It’s a time to look ahead, to make new plans, to achieve new dreams. If those dreams include buying your own home, you should keep an eye on the ever-changing tides of the housing market. Now, markets are like the weather: You can’t entirely predict how they will act, but you can get a sense of the forces that will push things in one direction or another.
There will be more homes for sale, especially in luxury markets
There has been a tight inventory of homes for sale for several years now and homes have been hitting the market, but not enough to keep up with the demand. Nationwide, inventory actually hit its lowest level in recorded history last winter, but this year it finally started to recover. Inventory growth is expected to continue into next year, but not at a blockbuster rate—less than 7%. This is welcome news for buyers.
Affording a home will remain difficult
Life is also going to be more difficult for home buyers, because mortgage rates are expected to continue to increase, as well as home prices, so the pinch that buyers are feeling from affordability is going to continue to be a pain point moving into 2019.
Mortgage rates, now hovering around 5%, are projected to reach around 5.8% by the end of 2019. That means the monthly mortgage payment on a typical home listing will be about 8% higher next year. Meanwhile, incomes are only growing about 3% on average. That double whammy is toughest on first-time home buyers, who tend to borrow the most heavily and who don’t have any equity in a current home to draw on.
Millennials will still dominate home buying
Just a few years ago, Millennials were the new kids on the block, just barely old enough to buy their own homes. Now they’re the biggest generational group of home buyers, accounting for 45% of mortgages (compared with 17% for baby boomers and 37% for Gen Xers). Some of them are even moving on up from their starter homes.
At the time of last year’s forecast, the GOP’s proposed revision of the tax code was still being batted around Congress. While there was talk that it might discourage people from buying a home, no one really knew how it might affect the real-estate market.
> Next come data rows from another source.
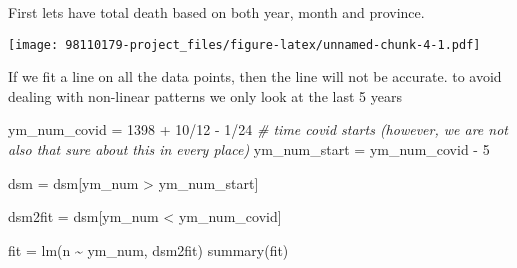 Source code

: \documentclass[
]{article}
\newenvironment{Shaded}{\begin{snugshade}}{\end{snugshade}}
\newcommand{\AttributeTok}[1]{\textcolor[rgb]{0.77,0.63,0.00}{#1}}
\newcommand{\CommentTok}[1]{\textcolor[rgb]{0.56,0.35,0.01}{\textit{#1}}}
\newcommand{\DecValTok}[1]{\textcolor[rgb]{0.00,0.00,0.81}{#1}}
\newcommand{\FunctionTok}[1]{\textcolor[rgb]{0.00,0.00,0.00}{#1}}
\newcommand{\NormalTok}[1]{#1}
\newcommand{\OtherTok}[1]{\textcolor[rgb]{0.56,0.35,0.01}{#1}}
\newcommand{\SpecialCharTok}[1]{\textcolor[rgb]{0.00,0.00,0.00}{#1}}
\newcommand{\StringTok}[1]{\textcolor[rgb]{0.31,0.60,0.02}{#1}}
\begin{document}
First lets have total death based on both year, month and province.

\begin{Shaded}
\end{Shaded}

\texttt{[image: 98110179-project\_files/figure-latex/unnamed-chunk-4-1.pdf]}

If we fit a line on all the data points, then the line will not be
accurate. to avoid dealing with non-linear patterns we only look at the
last 5 years

\begin{Shaded}
\begin{Highlighting}[]
\NormalTok{ym\_num\_covid }\OtherTok{=} \DecValTok{1398} \SpecialCharTok{+} \DecValTok{10}\SpecialCharTok{/}\DecValTok{12} \SpecialCharTok{{-}} \DecValTok{1}\SpecialCharTok{/}\DecValTok{24} \CommentTok{\# time covid starts (however, we are not also that sure about this in every place)}
\NormalTok{ym\_num\_start }\OtherTok{=}\NormalTok{ ym\_num\_covid }\SpecialCharTok{{-}} \DecValTok{5}

\NormalTok{dsm }\OtherTok{=}\NormalTok{ dsm[ym\_num }\SpecialCharTok{\textgreater{}}\NormalTok{ ym\_num\_start]}

\NormalTok{dsm2fit }\OtherTok{=}\NormalTok{ dsm[ym\_num }\SpecialCharTok{\textless{}}\NormalTok{ ym\_num\_covid]}

\NormalTok{fit }\OtherTok{=} \FunctionTok{lm}\NormalTok{(n }\SpecialCharTok{\textasciitilde{}}\NormalTok{ ym\_num, dsm2fit)}
\FunctionTok{summary}\NormalTok{(fit)}
\end{Highlighting}
\end{Shaded}
\end{document}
This year … well, we still don’t really know. That’s because most taxpayers won’t be filing taxes under the new law until April 2019. And while some people might have a savvy tax adviser giving them a better idea of what’s in store, for many, the reality check will come in the form of a bigger tax bill—or a bigger refund.
Renters are likely to have lower tax bills, but might not be tempted to buy while affordability remains a challenge, and with the new, increased standard deduction reducing the appeal of the homeowner’s mortgage-interest deduction.
“I think the new tax plan will affect mostly homeowners and home buyers in the upper parts of the distribution,” says Andrew Hanson, associate professor of economics at Marquette University in Milwaukee, WI. “Those who either own or are buying higher-priced homes are going to pay a lot more.”
The biggest change resulting from the new tax law, Hanson predicts, will be in mortgages, since people will be less inclined to take out large mortgages.